DATA PROVIDED: Begin

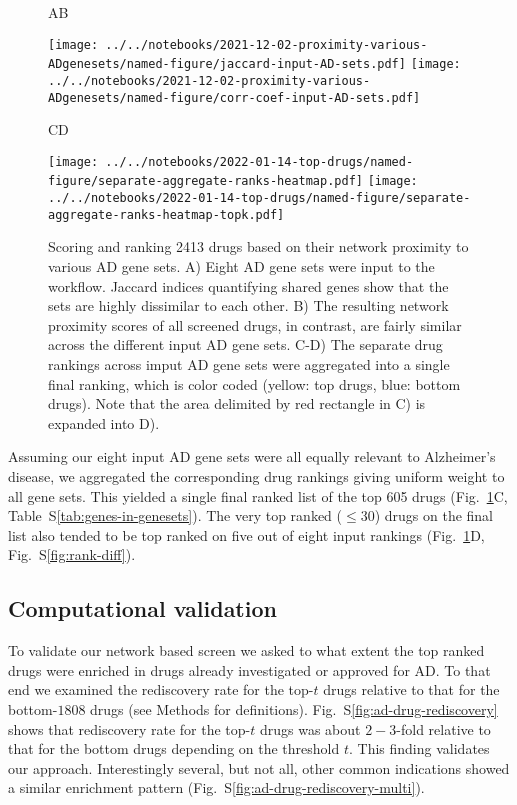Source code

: \documentclass[letterpaper]{article}
\begin{document}
\begin{figure}
\hspace{0.05\textwidth}A\hspace{0.7\textwidth}B

\texttt{[image: ../../notebooks/2021-12-02-proximity-various-ADgenesets/named-figure/jaccard-input-AD-sets.pdf]}
\texttt{[image: ../../notebooks/2021-12-02-proximity-various-ADgenesets/named-figure/corr-coef-input-AD-sets.pdf]}

\hspace{0.05\textwidth}C\hspace{0.5\textwidth}D

\texttt{[image: ../../notebooks/2022-01-14-top-drugs/named-figure/separate-aggregate-ranks-heatmap.pdf]}
\texttt{[image: ../../notebooks/2022-01-14-top-drugs/named-figure/separate-aggregate-ranks-heatmap-topk.pdf]}

\caption{Scoring and ranking 2413 drugs based on their network proximity to
  various AD gene sets.  A) Eight AD gene sets were input to the workflow.
  Jaccard indices quantifying shared genes show that the sets are highly
  dissimilar to each other.  B) The resulting network proximity scores of all
  screened drugs, in contrast, are fairly similar across the different input
  AD gene sets.  C-D) The separate drug rankings across imput AD gene sets
  were aggregated into a single final ranking, which is color coded (yellow:
  top drugs, blue: bottom drugs).  Note that the area delimited by red
  rectangle in C) is expanded into D).
}
\label{fig:screen}
\end{figure}

Assuming our eight input AD gene sets were all equally relevant to Alzheimer's
disease, we aggregated the corresponding drug rankings giving uniform weight
to all gene sets.  This yielded a single final ranked list of the top 605
drugs (Fig.~\ref{fig:screen}C, Table~S\ref{tab:genes-in-genesets}).  The very top
ranked ($\le 30$) drugs on the final list also tended to be top ranked on five
out of eight input rankings (Fig.~\ref{fig:screen}D,
Fig.~S\ref{fig:rank-diff}).

\subsection{Computational validation}

To validate our network based screen we asked to what extent the top ranked
drugs were enriched in drugs already investigated or approved for AD.  To that
end we examined the rediscovery rate for the top-$t$ drugs relative to that
for the bottom-$1808$ drugs (see Methods for definitions).
Fig.~S\ref{fig:ad-drug-rediscovery} shows that rediscovery rate for the top-$t$
drugs was about $2-3$-fold relative to that for the bottom drugs depending on
the threshold $t$.  This finding validates our approach.  Interestingly several, but
not all, other common indications showed a similar enrichment pattern
(Fig.~S\ref{fig:ad-drug-rediscovery-multi}).
\end{document}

DATA PROVIDED: End

* **WORK TASK**
Pictures in the records above are left out; print everything else exactly as written.

* **TASK ANSWER**
Source code

: \documentclass[letterpaper]{article}
\begin{document}
\begin{figure}
\hspace{0.05\textwidth}A\hspace{0.7\textwidth}B

\texttt{[image: ../../notebooks/2021-12-02-proximity-various-ADgenesets/named-figure/jaccard-input-AD-sets.pdf]}
\texttt{[image: ../../notebooks/2021-12-02-proximity-various-ADgenesets/named-figure/corr-coef-input-AD-sets.pdf]}

\hspace{0.05\textwidth}C\hspace{0.5\textwidth}D

\texttt{[image: ../../notebooks/2022-01-14-top-drugs/named-figure/separate-aggregate-ranks-heatmap.pdf]}
\texttt{[image: ../../notebooks/2022-01-14-top-drugs/named-figure/separate-aggregate-ranks-heatmap-topk.pdf]}

\caption{Scoring and ranking 2413 drugs based on their network proximity to
  various AD gene sets.  A) Eight AD gene sets were input to the workflow.
  Jaccard indices quantifying shared genes show that the sets are highly
  dissimilar to each other.  B) The resulting network proximity scores of all
  screened drugs, in contrast, are fairly similar across the different input
  AD gene sets.  C-D) The separate drug rankings across imput AD gene sets
  were aggregated into a single final ranking, which is color coded (yellow:
  top drugs, blue: bottom drugs).  Note that the area delimited by red
  rectangle in C) is expanded into D).
}
\label{fig:screen}
\end{figure}

Assuming our eight input AD gene sets were all equally relevant to Alzheimer's
disease, we aggregated the corresponding drug rankings giving uniform weight
to all gene sets.  This yielded a single final ranked list of the top 605
drugs (Fig.~\ref{fig:screen}C, Table~S\ref{tab:genes-in-genesets}).  The very top
ranked ($\le 30$) drugs on the final list also tended to be top ranked on five
out of eight input rankings (Fig.~\ref{fig:screen}D,
Fig.~S\ref{fig:rank-diff}).

\subsection{Computational validation}

To validate our network based screen we asked to what extent the top ranked
drugs were enriched in drugs already investigated or approved for AD.  To that
end we examined the rediscovery rate for the top-$t$ drugs relative to that
for the bottom-$1808$ drugs (see Methods for definitions).
Fig.~S\ref{fig:ad-drug-rediscovery} shows that rediscovery rate for the top-$t$
drugs was about $2-3$-fold relative to that for the bottom drugs depending on
the threshold $t$.  This finding validates our approach.  Interestingly several, but
not all, other common indications showed a similar enrichment pattern
(Fig.~S\ref{fig:ad-drug-rediscovery-multi}).
\end{document}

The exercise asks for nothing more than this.